§ Data shown
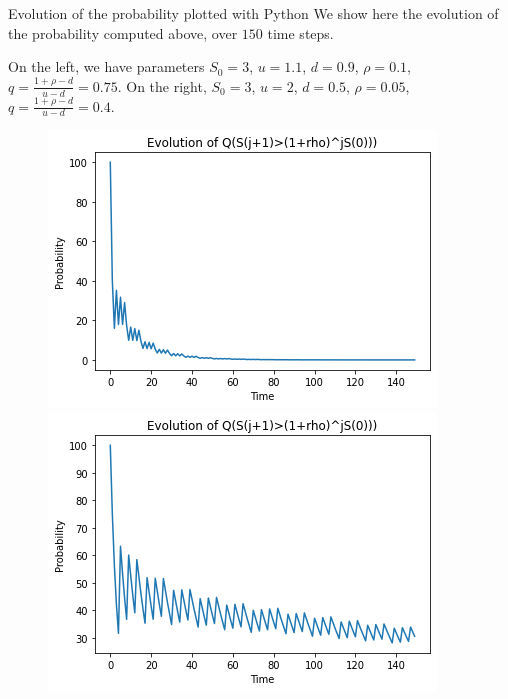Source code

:\documentclass[9 pt]{beamer} %
\begin{document}
\begin{frame}{Evolution of the probability plotted with Python}
We show here the evolution of the probability computed above, over $150$ time steps. 

On the left, we have parameters $S_0=3$, $u=1.1$, $d=0.9$, $\rho=0.1$, $q=\frac{1+\rho-d}{u-d}=0.75$. On the right, $S_0=3$, $u=2$, $d=0.5$, $\rho=0.05$, $q=\frac{1+\rho-d}{u-d}=0.4$.
 \begin{figure}
\centering
\begin{minipage}[b]{.5\textwidth}
  \centering
 \includegraphics[scale=0.4]{probu2.png}
\end{minipage}%
\begin{minipage}[b]{.5\textwidth}
  \centering
 \includegraphics[scale=0.4]{probu11.png}
\end{minipage}
\end{figure}
\end{frame}
\end{document}
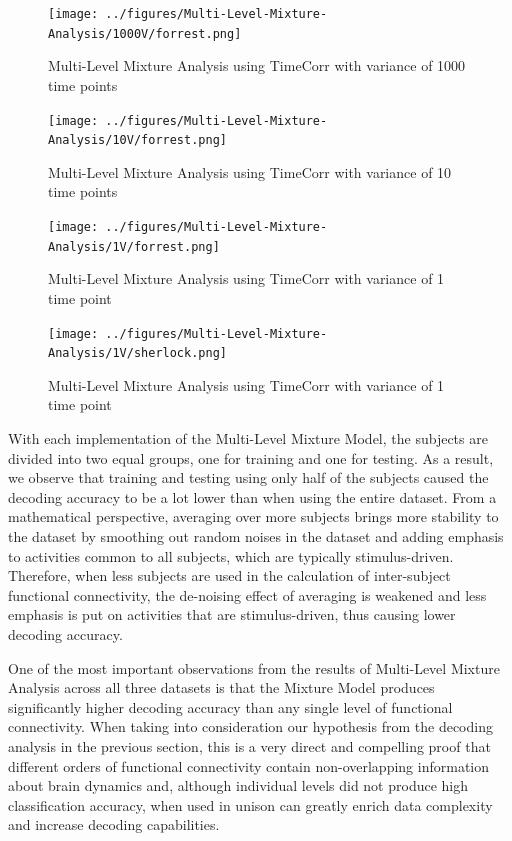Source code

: \documentclass[11pt]{article}
\begin{document}
\begin{figure}[!htb]
\caption{Multi-Level Mixture Analysis using TimeCorr with variance of 1000 time points}
\centering
\texttt{[image: ../figures/Multi-Level-Mixture-Analysis/1000V/forrest.png]}
\label{fig:forrestMM1000}
\end{figure}

\begin{figure}[!htb]
\caption{Multi-Level Mixture Analysis using TimeCorr with variance of 10 time points}
\centering
\texttt{[image: ../figures/Multi-Level-Mixture-Analysis/10V/forrest.png]}
\label{fig:forrestMM10}
\end{figure}

\begin{figure}[!htb]
\caption{Multi-Level Mixture Analysis using TimeCorr with variance of 1 time point}
\centering
\texttt{[image: ../figures/Multi-Level-Mixture-Analysis/1V/forrest.png]}
\label{fig:forrestMM1}
\end{figure}

\begin{figure}[!htb]
\caption{Multi-Level Mixture Analysis using TimeCorr with variance of 1 time point}
\centering
\texttt{[image: ../figures/Multi-Level-Mixture-Analysis/1V/sherlock.png]}
\label{fig:sherlockMM1}
\end{figure}

With each implementation of the Multi-Level Mixture Model, the subjects are divided into two equal groups, one for training and one for testing. As a result, we observe that training and testing using only half of the subjects caused the decoding accuracy to be a lot lower than when using the entire dataset. From a mathematical perspective, averaging over more subjects brings more stability to the dataset by smoothing out random noises in the dataset and adding emphasis to activities common to all subjects, which are typically stimulus-driven. Therefore, when less subjects are used in the calculation of inter-subject functional connectivity, the de-noising effect of averaging is weakened and less emphasis is put on activities that are stimulus-driven, thus causing lower decoding accuracy.

One of the most important observations from the results of Multi-Level Mixture Analysis across all three datasets is that the Mixture Model produces significantly higher decoding accuracy than any single level of functional connectivity. When taking into consideration our hypothesis from the decoding analysis in the previous section, this is a very direct and compelling proof that different orders of functional connectivity contain non-overlapping information about brain dynamics and, although individual levels did not produce high classification accuracy, when used in unison can greatly enrich data complexity and increase decoding capabilities.
\end{document}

§ Activity
From the data above, pick out each line containing "label" and copy it.

§ Written reply
\label{fig:forrestMM1000}
\label{fig:forrestMM10}
\label{fig:forrestMM1}
\label{fig:sherlockMM1}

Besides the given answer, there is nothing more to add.